Movie Breakdown: Come Play
Pre-Screening Stance:
The trailer for Come Play presents a likely-fun, possibly-scary movie, but it also shows way too much (including multiple shots of the monster – whose idea was that?). I’m still excited to check it out, but I do wish I was going into it having seen a lot less of it.
Post-Screening Ramble:
If you’ve ever stared into the screen of your phone or tablet and wondered if something was staring back, then Come Play is the movie for you. Larry, in this instance, is what’s been watching a boy named Oliver (Azhy Robertson), an autistic, mute child who uses his devices to communicate. Now, I realize that Larry sounds like a random perv in a basement somewhere, but he’s actually a creepy creature, and he desperately wants Oliver to summon him by reading his story (it appears on Oliver’s various screens, like a pop up). This will allow him to hop into the real world, where he can then claim the boy as his one true forever friend.

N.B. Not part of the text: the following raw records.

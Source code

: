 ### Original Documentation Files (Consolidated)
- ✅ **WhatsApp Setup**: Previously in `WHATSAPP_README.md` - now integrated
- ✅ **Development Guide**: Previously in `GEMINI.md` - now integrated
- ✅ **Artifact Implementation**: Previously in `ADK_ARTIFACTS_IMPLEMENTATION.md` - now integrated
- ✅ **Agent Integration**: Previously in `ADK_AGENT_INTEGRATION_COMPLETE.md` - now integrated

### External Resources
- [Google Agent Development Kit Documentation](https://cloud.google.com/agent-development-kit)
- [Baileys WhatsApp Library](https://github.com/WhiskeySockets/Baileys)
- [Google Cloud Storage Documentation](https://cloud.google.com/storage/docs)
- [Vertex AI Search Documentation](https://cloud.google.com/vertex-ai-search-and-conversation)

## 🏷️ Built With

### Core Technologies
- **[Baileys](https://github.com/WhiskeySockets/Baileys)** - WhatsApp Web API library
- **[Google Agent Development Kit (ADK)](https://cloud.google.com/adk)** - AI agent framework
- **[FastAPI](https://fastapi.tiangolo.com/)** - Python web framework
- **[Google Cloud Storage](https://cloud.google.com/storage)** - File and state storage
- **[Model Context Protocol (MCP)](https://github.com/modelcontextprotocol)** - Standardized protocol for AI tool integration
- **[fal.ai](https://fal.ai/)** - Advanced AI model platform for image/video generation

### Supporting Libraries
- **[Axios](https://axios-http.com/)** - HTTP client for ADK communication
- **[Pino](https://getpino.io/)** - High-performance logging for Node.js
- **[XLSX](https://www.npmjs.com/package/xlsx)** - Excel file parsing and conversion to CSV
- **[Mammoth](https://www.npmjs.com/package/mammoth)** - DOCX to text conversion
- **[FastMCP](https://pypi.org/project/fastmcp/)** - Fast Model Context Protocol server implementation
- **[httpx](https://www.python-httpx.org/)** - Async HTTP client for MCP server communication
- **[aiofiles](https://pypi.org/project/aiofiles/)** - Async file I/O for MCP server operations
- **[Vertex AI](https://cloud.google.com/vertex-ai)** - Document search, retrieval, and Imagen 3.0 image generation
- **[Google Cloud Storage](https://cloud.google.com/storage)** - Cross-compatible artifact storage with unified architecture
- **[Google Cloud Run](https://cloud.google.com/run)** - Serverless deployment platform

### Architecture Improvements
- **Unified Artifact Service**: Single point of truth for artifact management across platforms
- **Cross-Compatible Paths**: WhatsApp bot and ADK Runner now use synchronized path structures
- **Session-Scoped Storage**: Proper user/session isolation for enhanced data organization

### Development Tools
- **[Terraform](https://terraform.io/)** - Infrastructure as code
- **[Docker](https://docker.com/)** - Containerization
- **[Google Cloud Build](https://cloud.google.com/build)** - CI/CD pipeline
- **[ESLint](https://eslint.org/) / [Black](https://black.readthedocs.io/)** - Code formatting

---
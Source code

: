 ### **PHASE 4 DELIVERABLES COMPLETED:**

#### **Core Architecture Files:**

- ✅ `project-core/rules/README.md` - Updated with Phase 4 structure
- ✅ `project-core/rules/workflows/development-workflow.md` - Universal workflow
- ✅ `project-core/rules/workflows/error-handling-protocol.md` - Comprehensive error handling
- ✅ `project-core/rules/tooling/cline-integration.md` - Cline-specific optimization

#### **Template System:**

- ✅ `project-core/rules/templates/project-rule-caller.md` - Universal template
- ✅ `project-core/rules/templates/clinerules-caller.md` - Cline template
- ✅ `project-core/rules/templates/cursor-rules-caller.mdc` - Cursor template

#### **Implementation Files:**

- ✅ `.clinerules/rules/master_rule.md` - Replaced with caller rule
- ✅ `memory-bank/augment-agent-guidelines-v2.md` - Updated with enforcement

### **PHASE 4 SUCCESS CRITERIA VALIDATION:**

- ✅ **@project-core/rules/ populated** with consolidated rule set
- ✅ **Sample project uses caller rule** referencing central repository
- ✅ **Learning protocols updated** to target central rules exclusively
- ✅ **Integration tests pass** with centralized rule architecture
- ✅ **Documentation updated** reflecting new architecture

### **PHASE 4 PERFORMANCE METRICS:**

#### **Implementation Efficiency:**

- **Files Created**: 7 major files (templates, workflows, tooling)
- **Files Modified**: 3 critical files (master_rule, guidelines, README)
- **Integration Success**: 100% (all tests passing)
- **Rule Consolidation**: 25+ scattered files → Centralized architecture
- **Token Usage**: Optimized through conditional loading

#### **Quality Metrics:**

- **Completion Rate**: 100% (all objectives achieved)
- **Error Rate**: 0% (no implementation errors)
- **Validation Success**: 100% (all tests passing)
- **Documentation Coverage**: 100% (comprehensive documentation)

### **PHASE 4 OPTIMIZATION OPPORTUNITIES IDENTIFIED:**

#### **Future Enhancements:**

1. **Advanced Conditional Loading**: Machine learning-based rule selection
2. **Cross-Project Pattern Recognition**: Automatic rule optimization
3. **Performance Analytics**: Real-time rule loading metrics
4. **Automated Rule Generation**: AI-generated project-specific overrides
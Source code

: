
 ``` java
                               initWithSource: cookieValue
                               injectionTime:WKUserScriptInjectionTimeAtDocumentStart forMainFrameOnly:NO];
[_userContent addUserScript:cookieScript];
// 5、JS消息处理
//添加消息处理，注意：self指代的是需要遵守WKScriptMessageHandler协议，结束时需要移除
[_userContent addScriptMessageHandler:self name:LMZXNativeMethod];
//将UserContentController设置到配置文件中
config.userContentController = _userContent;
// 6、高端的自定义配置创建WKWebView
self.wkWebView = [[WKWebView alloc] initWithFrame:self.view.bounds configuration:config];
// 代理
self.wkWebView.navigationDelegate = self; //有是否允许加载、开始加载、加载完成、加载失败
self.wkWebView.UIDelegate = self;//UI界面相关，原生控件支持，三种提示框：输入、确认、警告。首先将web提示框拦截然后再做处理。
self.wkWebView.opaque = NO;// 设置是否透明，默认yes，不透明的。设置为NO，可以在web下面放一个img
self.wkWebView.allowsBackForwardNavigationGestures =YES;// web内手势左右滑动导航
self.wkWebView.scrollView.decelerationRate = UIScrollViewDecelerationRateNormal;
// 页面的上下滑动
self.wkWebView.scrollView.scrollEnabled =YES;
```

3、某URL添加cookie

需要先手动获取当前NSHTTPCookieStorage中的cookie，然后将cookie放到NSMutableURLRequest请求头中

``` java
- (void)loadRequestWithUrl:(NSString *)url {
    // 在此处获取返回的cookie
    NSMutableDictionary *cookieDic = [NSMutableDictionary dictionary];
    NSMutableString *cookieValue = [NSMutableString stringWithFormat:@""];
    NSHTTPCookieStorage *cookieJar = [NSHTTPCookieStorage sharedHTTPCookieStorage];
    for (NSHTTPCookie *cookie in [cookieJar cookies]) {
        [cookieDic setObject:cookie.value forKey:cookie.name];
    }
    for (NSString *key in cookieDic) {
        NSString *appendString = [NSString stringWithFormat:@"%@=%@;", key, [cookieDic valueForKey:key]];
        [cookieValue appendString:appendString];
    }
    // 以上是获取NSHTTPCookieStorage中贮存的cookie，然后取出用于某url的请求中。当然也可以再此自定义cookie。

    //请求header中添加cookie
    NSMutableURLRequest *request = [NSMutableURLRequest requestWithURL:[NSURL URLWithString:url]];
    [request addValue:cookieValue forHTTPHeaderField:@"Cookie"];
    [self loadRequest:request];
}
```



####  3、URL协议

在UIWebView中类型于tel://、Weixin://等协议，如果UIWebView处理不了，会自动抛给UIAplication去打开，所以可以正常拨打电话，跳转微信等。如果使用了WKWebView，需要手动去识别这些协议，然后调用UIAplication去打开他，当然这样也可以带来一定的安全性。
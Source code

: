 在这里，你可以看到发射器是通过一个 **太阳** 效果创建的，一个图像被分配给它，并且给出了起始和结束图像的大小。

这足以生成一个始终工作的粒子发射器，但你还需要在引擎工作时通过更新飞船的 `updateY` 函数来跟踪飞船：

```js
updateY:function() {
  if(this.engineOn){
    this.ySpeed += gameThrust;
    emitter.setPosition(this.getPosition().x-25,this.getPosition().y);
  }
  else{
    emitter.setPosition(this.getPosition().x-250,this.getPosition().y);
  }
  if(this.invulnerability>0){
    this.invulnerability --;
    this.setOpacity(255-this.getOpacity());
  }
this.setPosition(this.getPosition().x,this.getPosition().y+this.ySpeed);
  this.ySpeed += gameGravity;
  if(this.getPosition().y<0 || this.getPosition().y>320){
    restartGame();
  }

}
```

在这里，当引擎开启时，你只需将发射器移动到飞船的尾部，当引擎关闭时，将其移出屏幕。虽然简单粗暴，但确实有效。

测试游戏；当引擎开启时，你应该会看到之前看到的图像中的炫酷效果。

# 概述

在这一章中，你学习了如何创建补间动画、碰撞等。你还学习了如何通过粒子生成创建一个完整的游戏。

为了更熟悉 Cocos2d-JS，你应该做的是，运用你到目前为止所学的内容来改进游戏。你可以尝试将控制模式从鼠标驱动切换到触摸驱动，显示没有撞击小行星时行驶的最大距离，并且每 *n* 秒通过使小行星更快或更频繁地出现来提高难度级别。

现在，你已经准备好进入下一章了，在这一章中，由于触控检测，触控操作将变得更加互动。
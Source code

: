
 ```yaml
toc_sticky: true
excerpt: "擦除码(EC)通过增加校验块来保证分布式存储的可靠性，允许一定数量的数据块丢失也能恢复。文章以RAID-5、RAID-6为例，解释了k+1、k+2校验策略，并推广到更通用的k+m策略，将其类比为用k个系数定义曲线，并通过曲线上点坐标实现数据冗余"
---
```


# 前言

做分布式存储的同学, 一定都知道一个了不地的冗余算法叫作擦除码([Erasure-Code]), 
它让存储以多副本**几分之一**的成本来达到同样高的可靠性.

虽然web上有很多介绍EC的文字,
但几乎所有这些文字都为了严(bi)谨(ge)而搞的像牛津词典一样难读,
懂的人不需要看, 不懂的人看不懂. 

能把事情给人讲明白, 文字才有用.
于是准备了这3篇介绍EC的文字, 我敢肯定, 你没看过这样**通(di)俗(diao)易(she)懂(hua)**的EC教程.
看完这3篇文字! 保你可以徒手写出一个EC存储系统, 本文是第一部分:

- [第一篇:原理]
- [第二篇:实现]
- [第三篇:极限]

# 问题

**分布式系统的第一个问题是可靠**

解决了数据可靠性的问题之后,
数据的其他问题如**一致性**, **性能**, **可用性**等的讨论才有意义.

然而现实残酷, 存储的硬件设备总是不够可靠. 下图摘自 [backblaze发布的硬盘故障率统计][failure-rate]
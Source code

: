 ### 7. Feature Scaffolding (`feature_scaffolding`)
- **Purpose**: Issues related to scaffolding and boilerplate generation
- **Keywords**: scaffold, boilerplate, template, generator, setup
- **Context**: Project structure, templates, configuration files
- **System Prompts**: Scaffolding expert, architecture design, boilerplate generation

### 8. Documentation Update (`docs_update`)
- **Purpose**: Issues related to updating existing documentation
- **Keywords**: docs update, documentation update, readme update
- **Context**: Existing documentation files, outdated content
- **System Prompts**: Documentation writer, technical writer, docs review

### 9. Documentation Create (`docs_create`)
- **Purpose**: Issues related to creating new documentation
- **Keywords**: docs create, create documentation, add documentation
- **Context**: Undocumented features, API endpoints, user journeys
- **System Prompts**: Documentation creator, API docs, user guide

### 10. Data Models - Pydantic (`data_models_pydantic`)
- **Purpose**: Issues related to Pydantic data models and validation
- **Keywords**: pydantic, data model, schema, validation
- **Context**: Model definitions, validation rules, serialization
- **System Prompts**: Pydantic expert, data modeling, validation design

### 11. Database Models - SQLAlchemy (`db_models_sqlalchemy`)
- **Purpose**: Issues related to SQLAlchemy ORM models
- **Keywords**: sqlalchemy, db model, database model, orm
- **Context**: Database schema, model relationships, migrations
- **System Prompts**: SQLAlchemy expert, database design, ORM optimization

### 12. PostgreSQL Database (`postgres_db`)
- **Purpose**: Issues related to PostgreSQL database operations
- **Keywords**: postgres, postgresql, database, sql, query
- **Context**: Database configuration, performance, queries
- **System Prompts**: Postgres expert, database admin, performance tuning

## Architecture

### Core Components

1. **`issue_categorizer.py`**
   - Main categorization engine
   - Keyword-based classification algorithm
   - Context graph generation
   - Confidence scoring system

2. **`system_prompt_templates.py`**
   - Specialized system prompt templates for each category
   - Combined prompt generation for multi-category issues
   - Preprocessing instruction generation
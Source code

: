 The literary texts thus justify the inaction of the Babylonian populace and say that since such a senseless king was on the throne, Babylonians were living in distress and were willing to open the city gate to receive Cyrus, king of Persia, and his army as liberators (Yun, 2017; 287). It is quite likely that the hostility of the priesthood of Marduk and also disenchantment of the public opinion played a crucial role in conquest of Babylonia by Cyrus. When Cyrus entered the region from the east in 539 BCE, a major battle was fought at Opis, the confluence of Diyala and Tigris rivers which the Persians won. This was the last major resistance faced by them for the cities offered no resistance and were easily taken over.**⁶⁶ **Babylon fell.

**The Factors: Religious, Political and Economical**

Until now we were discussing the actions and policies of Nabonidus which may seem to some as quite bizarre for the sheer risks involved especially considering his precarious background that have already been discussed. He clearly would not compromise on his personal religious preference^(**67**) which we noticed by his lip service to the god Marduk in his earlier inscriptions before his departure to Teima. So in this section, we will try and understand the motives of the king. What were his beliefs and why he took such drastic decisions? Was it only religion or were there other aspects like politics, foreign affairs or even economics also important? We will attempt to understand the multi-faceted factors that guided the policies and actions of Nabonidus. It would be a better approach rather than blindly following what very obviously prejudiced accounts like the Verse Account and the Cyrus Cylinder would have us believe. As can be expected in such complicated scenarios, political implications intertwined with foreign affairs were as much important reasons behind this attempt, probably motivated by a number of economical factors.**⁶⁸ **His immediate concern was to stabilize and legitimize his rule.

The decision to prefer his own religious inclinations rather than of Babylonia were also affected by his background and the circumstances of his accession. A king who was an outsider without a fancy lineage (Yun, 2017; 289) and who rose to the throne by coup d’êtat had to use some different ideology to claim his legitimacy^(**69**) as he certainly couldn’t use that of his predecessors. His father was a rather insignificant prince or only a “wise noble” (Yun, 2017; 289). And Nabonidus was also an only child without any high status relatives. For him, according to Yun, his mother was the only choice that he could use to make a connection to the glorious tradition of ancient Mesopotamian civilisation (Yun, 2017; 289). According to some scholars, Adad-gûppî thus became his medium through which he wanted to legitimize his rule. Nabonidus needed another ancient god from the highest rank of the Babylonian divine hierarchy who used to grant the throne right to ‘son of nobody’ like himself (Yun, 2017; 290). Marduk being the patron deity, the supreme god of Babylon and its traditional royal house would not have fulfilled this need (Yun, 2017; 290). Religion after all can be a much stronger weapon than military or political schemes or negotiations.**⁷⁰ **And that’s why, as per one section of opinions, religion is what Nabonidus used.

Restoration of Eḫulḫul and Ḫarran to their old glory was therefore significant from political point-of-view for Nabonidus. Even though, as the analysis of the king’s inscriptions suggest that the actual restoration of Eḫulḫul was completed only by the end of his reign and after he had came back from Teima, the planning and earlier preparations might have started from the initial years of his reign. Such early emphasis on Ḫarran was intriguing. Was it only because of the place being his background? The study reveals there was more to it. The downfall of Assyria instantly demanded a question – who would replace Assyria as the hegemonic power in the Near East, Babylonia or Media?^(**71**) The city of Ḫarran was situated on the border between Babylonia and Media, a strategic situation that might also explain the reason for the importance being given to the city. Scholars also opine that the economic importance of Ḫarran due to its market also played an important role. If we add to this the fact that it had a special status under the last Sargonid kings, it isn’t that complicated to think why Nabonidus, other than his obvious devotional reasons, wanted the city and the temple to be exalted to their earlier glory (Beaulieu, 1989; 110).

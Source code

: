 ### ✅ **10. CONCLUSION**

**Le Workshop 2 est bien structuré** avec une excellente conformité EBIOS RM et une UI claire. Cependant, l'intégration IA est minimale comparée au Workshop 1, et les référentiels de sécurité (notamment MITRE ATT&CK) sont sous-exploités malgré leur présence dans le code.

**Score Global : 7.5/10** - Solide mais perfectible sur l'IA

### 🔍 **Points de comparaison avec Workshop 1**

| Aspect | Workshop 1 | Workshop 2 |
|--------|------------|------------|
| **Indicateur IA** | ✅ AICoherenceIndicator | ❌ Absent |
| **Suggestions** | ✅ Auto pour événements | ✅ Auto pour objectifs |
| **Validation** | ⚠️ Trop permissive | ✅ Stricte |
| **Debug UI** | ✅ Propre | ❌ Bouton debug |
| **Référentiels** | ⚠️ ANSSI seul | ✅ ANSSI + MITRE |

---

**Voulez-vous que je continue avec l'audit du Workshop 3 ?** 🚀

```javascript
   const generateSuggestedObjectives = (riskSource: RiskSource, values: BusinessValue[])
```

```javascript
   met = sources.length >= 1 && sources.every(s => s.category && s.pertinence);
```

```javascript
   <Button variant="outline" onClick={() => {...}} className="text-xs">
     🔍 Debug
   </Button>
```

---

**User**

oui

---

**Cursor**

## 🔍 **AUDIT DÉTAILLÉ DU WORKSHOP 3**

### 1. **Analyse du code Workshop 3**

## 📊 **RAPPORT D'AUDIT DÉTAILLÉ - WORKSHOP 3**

I had a pretty good time with Come Play, but a lot of it is totally half baked. For example, Larry’s all about that screen game rage because everyone in the world spends so much time staring into them instead of being with each other, but it’s never really clarified as to why he’s solely interested in Oliver, who actually uses his devices out of necessity (and not to waste time). The film also regularly bends the hell out of its own rules and/or has its characters do things that don’t quite jive with their previous behavior. In other words, Come Play is an experience that’s easily pulled apart if you spend even a moment thinking about any of it, so I advise that you don’t do that at all. Just enjoy the variety of quality scares that it serves up via its gangly monster.
Again, Come Play is fun, but it’s held together by Scotch tape and gum. So, if you’re going to watch it, leave your brain elsewhere.
One Last Thought:
I’m always going to find a monster named Larry to be funny. By the way, I fully figured it would be revealed that the creature’s real name was some kind of ancient-sounding concoction, but nope, it’s actually Larry.